Mais les centristes, troisième famille politique au plan numérique, ne l’entendaient pas de cette oreille, et auraient obtenu d’Angela Merkel la promesse de la présidence du Conseil européen. De quoi provoquer une bronca, dimanche après-midi, lors d’une réunion du PPE qui a pris une tournure tout à fait atypique. D’ordinaire capable de donner le « la » dans le grand parti européen, la chancelière allemande s’est trouvée contestée .
Retour à la case départ ?
Le scénario « Timmermans » avait d’autant plus de plomb dans l’aile qu’il se heurtait à la farouche opposition de plusieurs pays situés à l’Est de l’UE. C’est en effet Frans Timmermans, en sa qualité de premier vice-président de l’actuelle Commission européenne, qui a supervisé les démarches à l’encontre de la Pologne et le Hongrie au titre de l’Etat de droit. De quoi en faire un repoussoir absolu.
Dans la soirée de dimanche, l’actuel président du Parlement européen, Antonio Tajani, a rajouté une dose de tension en maintenant, devant les médias, le plan initial du PPE : son exigence d’obtenir la présidence de la Commission, et de la confier à l’Allemand Manfred Weber , qui avait assuré la tête de liste des conservateurs durant la campagne des Européennes. Un retour à la case départ, donc, puisque le nom de Manfred Weber avait semblé être écarté lors de la précédente rencontre des dirigeants européens consacrée à ce sujet, le 20 juin.
Incertitude maximale
Antonio Tajani brandissait une menace sérieuse : quoi qu’il arrive, le Parlement européen respectera le calendrier institutionnel et élira, ce mercredi, son président. Dans un tel scénario, l’un des trois postes centraux de cette grande équation serait décidé par l’assemblée européenne, ce qui mettrait les dirigeants européens devant le fait accompli et réduirait leur marge de manoeuvre pour la suite des opérations. Selon les textes, c’est à eux qu’il revient de nommer le président de la Commission européenne – et au Parlement européen de l’approuver par un vote.

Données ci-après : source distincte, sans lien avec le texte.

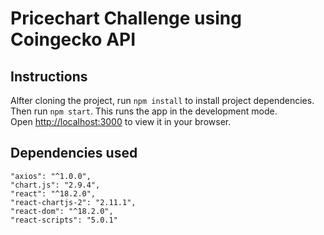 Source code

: # Pricechart Challenge using Coingecko API
## Instructions

Alfter cloning the project, run  `npm install` to install project dependencies.  
Then run `npm start`. This runs the app in the development mode.  
Open [http://localhost:3000](http://localhost:3000) to view it in your browser.

## Dependencies used

    "axios": "^1.0.0",
    "chart.js": "2.9.4",
    "react": "^18.2.0",
    "react-chartjs-2": "2.11.1",
    "react-dom": "^18.2.0",
    "react-scripts": "5.0.1"



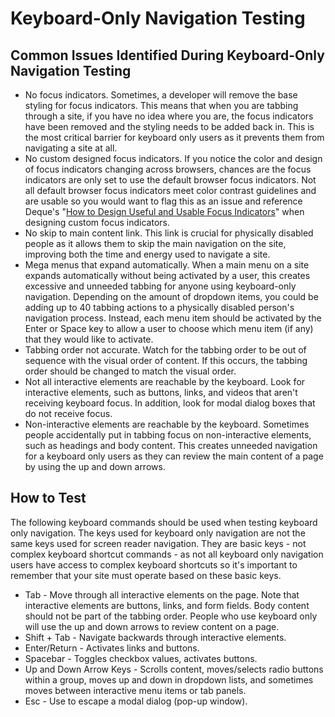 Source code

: # Keyboard-Only Navigation Testing

## Common Issues Identified During Keyboard-Only Navigation Testing
- No focus indicators. Sometimes, a developer will remove the base styling for focus indicators. This means that when you are tabbing through a site, if you have no idea where you are, the focus indicators have been removed and the styling needs to be added back in. This is the most critical barrier for keyboard only users as it prevents them from navigating a site at all.
- No custom designed focus indicators. If you notice the color and design of focus indicators changing across browsers, chances are the focus indicators are only set to use the default browser focus indicators. Not all default browser focus indicators meet color contrast guidelines and are usable so you would want to flag this as an issue and reference Deque's "[How to Design Useful and Usable Focus Indicators](https://www.deque.com/blog/give-site-focus-tips-designing-usable-focus-indicators/)" when designing custom focus indicators.
- No skip to main content link. This link is crucial for physically disabled people as it allows them to skip the main navigation on the site, improving both the time and energy used to navigate a site.
- Mega menus that expand automatically. When a main menu on a site expands automatically without being activated by a user, this creates excessive and unneeded tabbing for anyone using keyboard-only navigation. Depending on the amount of dropdown items, you could be adding up to 40 tabbing actions to a physically disabled person's navigation process. Instead, each menu item should be activated by the Enter or Space key to allow a user to choose which menu item (if any) that they would like to activate. 
- Tabbing order not accurate. Watch for the tabbing order to be out of sequence with the visual order of content. If this occurs, the tabbing order should be changed to match the visual order.
- Not all interactive elements are reachable by the keyboard. Look for interactive elements, such as buttons, links, and videos that aren't receiving keyboard focus. In addition, look for modal dialog boxes that do not receive focus.
- Non-interactive elements are reachable by the keyboard. Sometimes people accidentally put in tabbing focus on non-interactive elements, such as headings and body content. This creates unneeded navigation for a keyboard only users as they can review the main content of a page by using the up and down arrows. 

## How to Test
The following keyboard commands should be used when testing keyboard only navigation. The keys used for keyboard only navigation are not the same keys used for screen reader navigation. They are basic keys - not complex keyboard shortcut commands - as not all keyboard only navigation users have access to complex keyboard shortcuts so it's important to remember that your site must operate based on these basic keys. 

- Tab - Move through all interactive elements on the page. Note that interactive elements are buttons, links, and form fields. Body content should not be part of the tabbing order. People who use keyboard only will use the up and down arrows to review content on a page.
- Shift + Tab - Navigate backwards through interactive elements.
- Enter/Return - Activates links and buttons. 
- Spacebar - Toggles checkbox values, activates buttons.
- Up and Down Arrow Keys - Scrolls content, moves/selects radio buttons within a group, moves up and down in dropdown lists, and sometimes moves between interactive menu items or tab panels.
- Esc - Use to escape a modal dialog (pop-up window).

Dans ce contexte d’incertitude maximale, le sommet des dirigeants a pris une forme tout à fait atypique : les rencontres bilatérales ou en groupes restreints se sont succédées. Le dîner à 28, par exemple, a commencé avec trois heures de retard. Plus tard, il a été interrompu pour permettre à Donald Tusk, le Polonais qui dirige le Conseil européen, de mener à nouveau des rencontres bilatérales. La piste Timmermans, qui avait semblé écartée en début de soirée, n’apparaissait plus tout à fait exclue.
Nouvelle réunion
Angela Merkel et Emmanuel Macron notamment avaient fait part de leur souhait de déployer un maximum d’énergie pour trouver un compromis, plutôt que d’organiser un nouveau sommet exceptionnel dédié à cette seule question. La date du 15 juillet était toutefois évoquée avec insistance depuis la soirée de dimanche. Donald Tusk, depuis qu’il avait convoqué la réunion de dimanche soir, avait prévenu : il faudrait peut-être se voir jusqu’au petit matin. A l’aube, une nouvelle réunion à 28 était annoncée aux environs de 7h30 du matin.
Le « record » d’un sommet de 2015 consacré à la Grèce, qui avait duré jusqu’à 10 heures du matin, n’était plus très loin. De quoi mettre la Finlande dans l’ambiance : c’est ce lundi matin qu’elle prenait, officiellement, la présidence tournante du Conseil, pour les six prochains mois.